■ SUPPLIED MATERIAL ■
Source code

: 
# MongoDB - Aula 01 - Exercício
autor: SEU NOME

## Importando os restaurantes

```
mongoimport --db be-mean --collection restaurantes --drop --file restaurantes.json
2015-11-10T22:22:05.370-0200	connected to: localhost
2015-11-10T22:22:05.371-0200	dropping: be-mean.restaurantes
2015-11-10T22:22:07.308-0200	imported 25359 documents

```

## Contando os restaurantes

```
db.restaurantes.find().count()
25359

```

■ WORK TASK ■
Produce the records once again, exactly as they stand above.

■ RESULT OF THIS TASK ■
Source code

: 
# MongoDB - Aula 01 - Exercício
autor: SEU NOME

## Importando os restaurantes

```
mongoimport --db be-mean --collection restaurantes --drop --file restaurantes.json
2015-11-10T22:22:05.370-0200	connected to: localhost
2015-11-10T22:22:05.371-0200	dropping: be-mean.restaurantes
2015-11-10T22:22:07.308-0200	imported 25359 documents

```

## Contando os restaurantes

```
db.restaurantes.find().count()
25359

```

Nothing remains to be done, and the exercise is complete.